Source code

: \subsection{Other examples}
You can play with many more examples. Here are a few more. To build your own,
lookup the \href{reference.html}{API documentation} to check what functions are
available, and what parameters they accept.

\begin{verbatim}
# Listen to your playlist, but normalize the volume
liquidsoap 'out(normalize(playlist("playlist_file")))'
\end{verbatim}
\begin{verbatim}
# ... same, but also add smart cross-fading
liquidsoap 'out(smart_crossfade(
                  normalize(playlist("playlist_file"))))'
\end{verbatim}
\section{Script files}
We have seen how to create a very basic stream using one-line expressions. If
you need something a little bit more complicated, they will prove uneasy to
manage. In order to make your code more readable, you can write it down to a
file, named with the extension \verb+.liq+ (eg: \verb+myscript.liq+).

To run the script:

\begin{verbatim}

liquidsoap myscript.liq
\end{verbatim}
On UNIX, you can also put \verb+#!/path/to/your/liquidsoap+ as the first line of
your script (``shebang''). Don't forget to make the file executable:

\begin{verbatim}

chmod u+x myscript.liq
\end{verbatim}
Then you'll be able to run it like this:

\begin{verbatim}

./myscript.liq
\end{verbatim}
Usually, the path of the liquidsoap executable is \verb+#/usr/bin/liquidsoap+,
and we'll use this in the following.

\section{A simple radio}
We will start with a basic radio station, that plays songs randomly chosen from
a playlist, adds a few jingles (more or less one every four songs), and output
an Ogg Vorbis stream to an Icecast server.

================

WHAT YOU ARE ASKED TO DO: Using the listing above, print the line containing "Don't forget to" and every line after it exactly, up to and including the last.

WRITTEN SOLUTION:
your script (``shebang''). Don't forget to make the file executable:

\begin{verbatim}

chmod u+x myscript.liq
\end{verbatim}
Then you'll be able to run it like this:

\begin{verbatim}

./myscript.liq
\end{verbatim}
Usually, the path of the liquidsoap executable is \verb+#/usr/bin/liquidsoap+,
and we'll use this in the following.

\section{A simple radio}
We will start with a basic radio station, that plays songs randomly chosen from
a playlist, adds a few jingles (more or less one every four songs), and output
an Ogg Vorbis stream to an Icecast server.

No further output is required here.